Some have limited access to Internet or limited literacy, so even in the best of worlds, presenting information that they don't understand is just the same as not presenting it at all. Also, patients might not feel like that they have the right functionality, that they're looking for something more. And if you don't listen and give them what they want, they won't use it. Many of my patients are worried about costs and have complicated two-step tasks, so we have to try and keep it simple.

And, of course, the technology might not work as anticipated. It could be technology for you, there could be technology overload, and patients might simply give up because it's not working. So you have to always set the bar relatively low and make sure it's successful. From a clinician side, clinicians might not understand PHR.

They could ascribe sinister motives just by patients, like, "This is going to be more work for me. Now I have to e-mail my patients too." Of course, there is some data to suggest that the more patients e-mail, the less they telephone, which is important, because if you have to return a call and no one's there, you don't want to leave a message because you don't know how confidential it is. There's often multiple phone calls, whereas e-mail is password protected. You may not give the clinicians the right functionality; that is, they may decide that they don't want their patient to know that they've given someone a diagnosis of borderline personality.

This was an issue in our clinic as well. Strangely enough, it was our psychiatrist who came up and said, "If you give your patient a diagnosis of depression and you treat them for depression, why wouldn't you want them to know that you think they're depressed?" And it's the same with some borderline personality issues. There could be costs involved, and again, you don't want to complicate the clinicians' life by giving them more tasks, and for the same reasons, technology might fail, technology might be overloaded and it may not work the way you said it would work, and this could be a terrific problem for clinicians. It also might require changing their workflow, which I think most of us would agree is going to be the principal barrier for any technology adoption.

What are some of the potential challenges to this system? Well, if it's a HIPAA violation, you're sunk. You've got to make sure it's going to prevent HIPAA problems. The system's data might be used by a competitor or make it easier to lose a customer. So if someone could compare outcomes of heart attack between the ETFS in Kaiser and one is better than the other, and you can now get at your data from this other source, even if it's from a personal health record, it could be used inappropriately.

The costs might be prohibitive. The technology might not work as anticipated. But I think the most important thing that we have to be worried about is they might actually succeed, and success might create new demands on the technology, and new expectations from patients and change our patients really from being more pathless obtainer of information to really consumers of information. I mean, after all -- you know, when we buy a car, we don't just go to the lot, listen to one salesman and take what they say.

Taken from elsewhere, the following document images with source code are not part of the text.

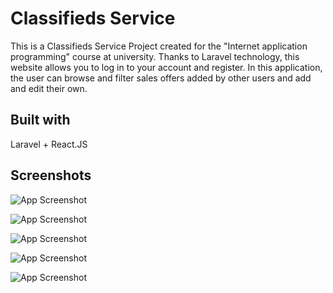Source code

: # Classifieds Service 

This is a Classifieds Service Project created for the "Internet application programming" course at university. Thanks to Laravel technology, this website allows you to log in to your account and register. In this application, the user can browse and filter sales offers added by other users and add and edit their own.

## Built with

Laravel + React.JS

## Screenshots

![App Screenshot](https://i.imgur.com/ISp5S4f.png)

![App Screenshot](https://i.imgur.com/Hw7cWoQ.png)

![App Screenshot](https://i.imgur.com/ySiZkUj.png)

![App Screenshot](https://i.imgur.com/zKjIZtj.png)

![App Screenshot](https://i.imgur.com/xFC0SU5.png)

We often do Internet searches. So a final thought is that, you know, what you're doing here is that you're trying to see what's not there right now. And there's a lot that you're not seeing. But I appreciate that you're here to learn more about it.

And I will say that success is the ability to go from failure to failure without losing your enthusiasm. And I appreciate that you're involved in understanding personal health records and what it might mean to your patients. Bill Gates has one of the best quotes I always use. He said, "We always overestimate what will change in the next two years, and underestimate what will change in the next ten." So you may not have a personal health record or plans in the next year or two, but I think that their day is here and they're coming, so thank you for your attention.

Thank you so much for the wonderful presentation, Dr. Kahn. I would like to hand it over to Kathy, to proceed with her presentation.  Thanks.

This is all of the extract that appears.